§ **The data**
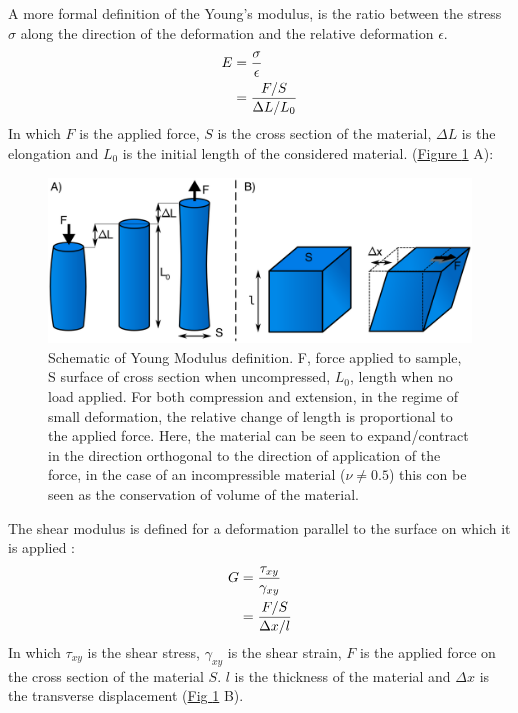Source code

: \documentclass[A4paperpaper,11pt,english]{sphinxmanual}
\begin{document}
A  more formal definition of the Young's modulus, is the ratio between
the stress \(\sigma\) along the direction of the deformation and the relative deformation \(\epsilon\).
\begin{gather}
\begin{split}E &= \frac{\sigma}{\epsilon} \\
  & = \frac{   F/S }{   \Delta L / L_0        }\end{split}\notag
\end{gather}
In which \(F\) is the applied force, \(S\) is the cross section of the
material, \(\Delta L\) is the elongation and \(L_0\) is the initial
length of the considered material.  (\hyperref[parts/part1:fym]{Figure  \ref*{parts/part1:fym}} A):
\begin{figure}[htbp]
\centering
\capstart

\includegraphics[width=0.800\linewidth]{youngm.png}
\caption{Schematic of Young Modulus definition. F, force applied to sample, S
surface of cross section when uncompressed, \(L_0\), length when no load
applied. For both compression and extension, in the regime of small
deformation, the relative change of length is proportional to the applied
force. Here, the material can be seen to expand/contract in the direction
orthogonal to the direction of application of the force, in the case of an
incompressible material (\(\nu \neq 0.5\)) this con be seen as the
conservation of volume of the material.}\label{parts/part1:fym}\end{figure}

The shear modulus is defined for a deformation parallel to the surface on which it is applied :
\begin{gather}
\begin{split}G &= \frac{\tau_{xy}}{\gamma_{xy}} \\
   & = \frac{   F/S }{   \Delta x / l        }\end{split}\notag
\end{gather}
In which \(\tau_{xy}\) is the shear stress, \(\gamma_{xy}\) is the shear strain, \(F\) is the applied force on the cross section of the material \(S\). \(l\) is the thickness of the material and \(\Delta x\) is the transverse displacement (\hyperref[parts/part1:fym]{Fig  \ref*{parts/part1:fym}} B).
\end{document}
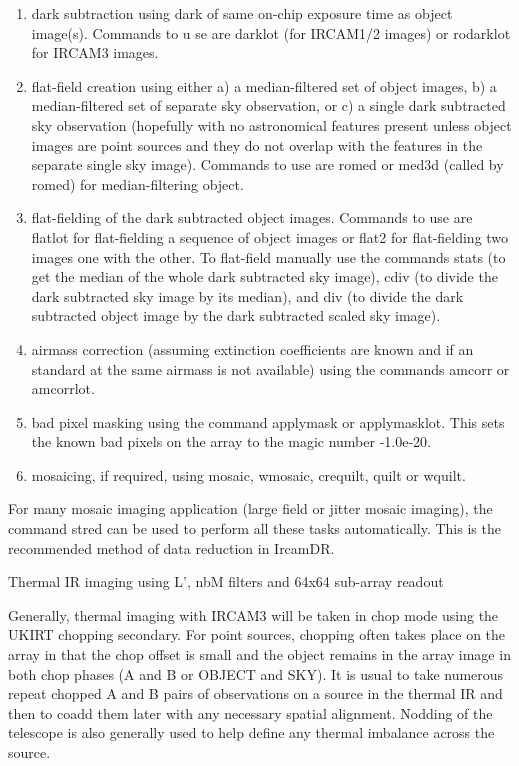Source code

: \begin{enumerate}

\item dark subtraction using dark of same on-chip exposure time as object
image(s). Commands to u
se are darklot (for {\sc IRCAM1/2} images) or rodarklot
for {\sc IRCAM3} images.
 
\item flat-field creation using either a) a median-filtered set of object
images, b) a median-filtered set of separate sky observation, or c) a
single dark subtracted sky observation (hopefully with no astronomical
features present unless object images are point sources and they do not
overlap with the features in the separate single sky image).  Commands to
use are romed or med3d (called by romed) for median-filtering object.
 
\item flat-fielding of the dark subtracted object images. Commands to use
are flatlot for flat-fielding a sequence of object images or flat2 for
flat-fielding two images one with the other.  To flat-field manually use
the commands stats (to get the median of the whole dark subtracted sky
image), cdiv (to divide the dark subtracted sky image by its median), and
div (to divide the dark subtracted object image by the dark subtracted 
scaled sky image).  
 
\item airmass correction (assuming extinction coefficients are known and
if an standard at the same airmass is not available) using the commands
amcorr or amcorrlot.
 
\item bad pixel masking using the command applymask or applymasklot.  This
sets the known bad pixels on the array to the magic number -1.0e-20.
 
\item mosaicing, if required, using mosaic, wmosaic, crequilt, quilt or
wquilt. 
 
\end{enumerate}

For many mosaic imaging application (large field or jitter mosaic
imaging), the command stred can be used to perform all these tasks
automatically.  This is the recommended method of data reduction in
IrcamDR.
 
Thermal IR imaging using L', nbM filters and 64x64 sub-array readout
 
Generally, thermal imaging with {\sc IRCAM3} will be taken in chop mode using
the {\sc UKIRT} chopping secondary.  For point sources, chopping often takes
place on the array in that the chop offset is small and the object
remains in the array image in both chop phases (A and B or OBJECT and
SKY).  It is usual to take numerous repeat chopped A and B pairs of
observations on a source in the thermal IR and then to coadd them later
with any necessary spatial alignment.  Nodding of the telescope is also
generally used to help define any thermal imbalance across the source.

§ **Problem details**
Go line by line through the records and copy those that contain the word "length".

§ **Answer space**
length of the considered material.  (\hyperref[parts/part1:fym]{Figure  \ref*{parts/part1:fym}} A):
surface of cross section when uncompressed, \(L_0\), length when no load
deformation, the relative change of length is proportional to the applied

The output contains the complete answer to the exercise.